BSA kicks off its 2011 CTO Forum today — an annual series of meetings between some of the top technologists in software and computing and their counterparts in the federal government. Over two days, nine high-ranking technologists from BSA member companies will meet with 14 high-level technology decision-makers in the Obama administration to brainstorm ways the federal government can harness new innovations to do more with less in this era of tight budgeting.

This year’s CTO Forum comes at a critical juncture in Washington — a time when policymakers are eager for new strategies to capture efficiencies to help streamline government, spur economic growth, and create jobs. BSA member-company CTOs will offer specific ideas around three inter-related issues:

  1. Harnessing cloud computing to save money and transform the way the government does business. How quickly we reap the cloud’s benefits will be shaped by decisions being made by policymakers today.
  2. Strengthening intellectual property protections to spur technology innovation. Reducing piracy is vital to the health of the commercial software industry and the broader technology ecosystem it powers.
  3. Utilizing IT to reduce energy consumption.

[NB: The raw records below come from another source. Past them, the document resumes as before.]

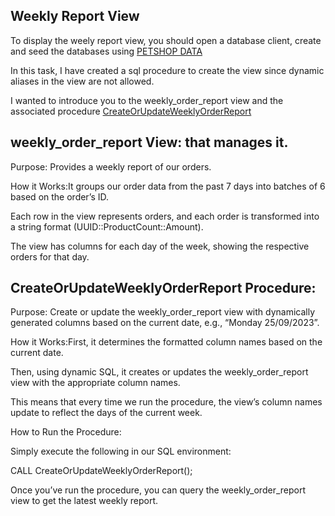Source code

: 
## Weekly Report View

To display the weely report view, you should open a database client, create and seed the databases using [PETSHOP DATA](https://github.com/Medsek233/Buckhill-SE-Task/blob/main/SQL%20Queries%20and%20Helpers/1-2.%20WEEKLY%20ORDERS/ENV/db_data.sql)

In this task, I have created a sql procedure to create the view since dynamic aliases in the view are not allowed. 


I wanted to introduce you to the weekly_order_report view and the associated procedure [CreateOrUpdateWeeklyOrderReport](https://github.com/Medsek233/Buckhill-SE-Task/blob/main/SQL%20Queries%20and%20Helpers/1-3.%20WEEKLY%20REPORT/CreateOrUpdateWeeklyOrderReport.sql)
## weekly_order_report View:  that manages it. 
   Purpose: Provides a weekly report of our orders.

   How it Works:It groups our order data from the past 7 days into batches of 6 based on the order’s ID.

   Each row in the view represents orders, and each order is transformed into a string format (UUID::ProductCount::Amount).

   The view has columns for each day of the week, showing the respective orders for that day.
## CreateOrUpdateWeeklyOrderReport Procedure:
   Purpose: Create or update the weekly_order_report view with dynamically generated columns based on the current date, e.g., “Monday 25/09/2023”.

   How it Works:First, it determines the formatted column names based on the current date.

   Then, using dynamic SQL, it creates or updates the weekly_order_report view with the appropriate column names.

   This means that every time we run the procedure, the view’s column names update to reflect the days of the current week.

   How to Run the Procedure:

   Simply execute the following in our SQL environment:

   CALL CreateOrUpdateWeeklyOrderReport();

   Once you’ve run the procedure, you can query the weekly_order_report view to get the latest weekly report.
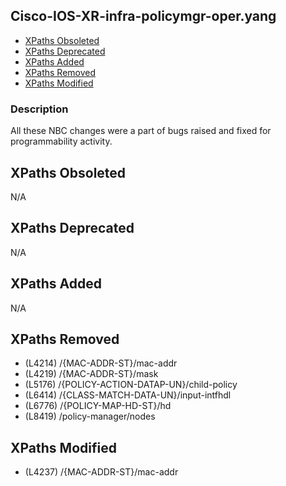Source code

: ## Cisco-IOS-XR-infra-policymgr-oper.yang

- [XPaths Obsoleted](#xpaths-obsoleted)
- [XPaths Deprecated](#xpaths-deprecated)
- [XPaths Added](#xpaths-added)
- [XPaths Removed](#xpaths-removed)
- [XPaths Modified](#xpaths-modified)

### Description

All these NBC changes were a part of bugs raised and fixed for programmability activity.

## XPaths Obsoleted

N/A

## XPaths Deprecated

N/A

## XPaths Added

N/A

## XPaths Removed

- (L4214)	/{MAC-ADDR-ST}/mac-addr
- (L4219)	/{MAC-ADDR-ST}/mask
- (L5176)	/{POLICY-ACTION-DATAP-UN}/child-policy
- (L6414)	/{CLASS-MATCH-DATA-UN}/input-intfhdl
- (L6776)	/{POLICY-MAP-HD-ST}/hd
- (L8419)	/policy-manager/nodes

## XPaths Modified

- (L4237)	/{MAC-ADDR-ST}/mac-addr

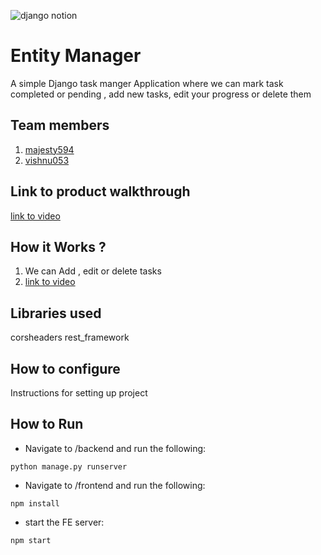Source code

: 
![django notion](https://github.com/TH-Activities/saturday-hack-night-template/assets/117498997/2db31367-8f96-4e88-8a8d-a1a75936204d)




# Entity Manager
A simple Django  task manger  Application where we can mark task completed or pending , add new tasks, edit your progress or delete them
## Team members
1. [majesty594](https://github.com/majesty594)
2. [vishnu053](https://github.com/Vishnu053)
## Link to product walkthrough
[link to video](https://www.loom.com/share/232fa4cd15c04e75a7739b805bd6872f?sid=35a3380e-458a-4c02-9550-a58a9277a5a3)
## How it Works ?
1. We can Add , edit or delete tasks
2. [link to video](https://www.loom.com/share/232fa4cd15c04e75a7739b805bd6872f?sid=35a3380e-458a-4c02-9550-a58a9277a5a3)
## Libraries used
corsheaders
rest_framework
## How to configure
Instructions for setting up project
## How to Run

- Navigate to /backend and run the following:
<pre><code>python manage.py runserver</code></pre>

- Navigate to /frontend and run the following:
<pre><code>npm install</code></pre>
- start the FE server:
<pre><code>npm start</code></pre>
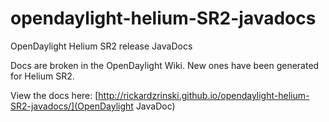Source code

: # opendaylight-helium-SR2-javadocs
OpenDaylight Helium SR2 release JavaDocs

Docs are broken in the OpenDaylight Wiki. New ones have been generated for Helium SR2.

View the docs here: [http://rickardzrinski.github.io/opendaylight-helium-SR2-javadocs/](OpenDaylight JavaDoc)
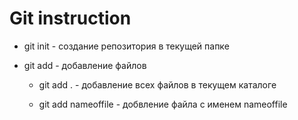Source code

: # Git instruction

- git init - создание репозитория в текущей папке

- git add - добавление файлов

    - git add . - добавление всех файлов в текущем каталоге

    - git add nameoffile - добвление файла с именем nameoffile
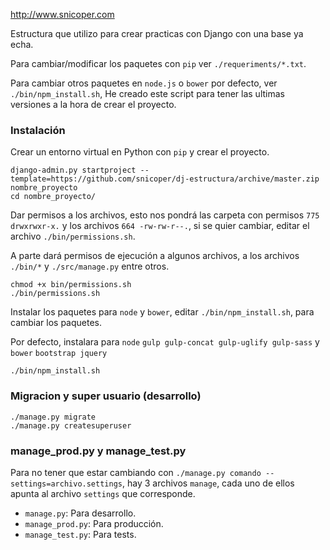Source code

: http://www.snicoper.com

Estructura que utilizo para crear practicas con Django con una base ya echa.

Para cambiar/modificar los paquetes con ``pip`` ver ``./requeriments/*.txt``.

Para cambiar otros paquetes en ``node.js`` o ``bower`` por defecto, ver ``./bin/npm_install.sh``, He creado este script para tener las ultimas versiones a la hora de crear el proyecto.

### Instalación

Crear un entorno virtual en Python con ``pip`` y crear el proyecto.

    django-admin.py startproject --template=https://github.com/snicoper/dj-estructura/archive/master.zip nombre_proyecto
    cd nombre_proyecto/

Dar permisos a los archivos, esto nos pondrá las carpeta con permisos ``775 drwxrwxr-x.`` y los archivos ``664 -rw-rw-r--.``, si se quier cambiar, editar el archivo ``./bin/permissions.sh``.

A parte dará permisos de ejecución a algunos archivos, a los archivos ``./bin/*`` y ``./src/manage.py`` entre otros.

    chmod +x bin/permissions.sh
    ./bin/permissions.sh

Instalar los paquetes para ``node`` y ``bower``, editar ``./bin/npm_install.sh``, para cambiar los paquetes.

Por defecto, instalara para ``node`` ``gulp gulp-concat gulp-uglify gulp-sass`` y ``bower`` ``bootstrap jquery``

    ./bin/npm_install.sh

### Migracion y super usuario (desarrollo)

    ./manage.py migrate
    ./manage.py createsuperuser

### manage_prod.py y manage_test.py

Para no tener que estar cambiando con ``./manage.py comando --settings=archivo.settings``, hay 3 archivos ``manage``, cada uno de ellos apunta al archivo ``settings`` que corresponde.

* ``manage.py``: Para desarrollo.
* ``manage_prod.py``: Para producción.
* ``manage_test.py``: Para tests.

Software can be a catalyst for simultaneously cutting energy consumption, creating jobs, and saving money.

In addition to sharing their unique expertise and insights in these areas, BSA members will be sharing a vision of how new technologies can continue transforming the economy in the short, middle, and long term — and how policymakers can take practical steps to unleash technology’s full promise.

Joining me for these important discussions will be a distinguished group of technologists from nine BSA member companies, including Jeff Kowalski of Autodesk, Bhupinder Singh of Bentley Systems, Greg Bodine of CA Technologies, Paul Czarnik of Compuware, Eric Martin of Intuit, Craig Mundie of Microsoft John Bates of Progress Software, Mike Fulkerson of Rosetta Stone, and Joe Pasqua of Symantec.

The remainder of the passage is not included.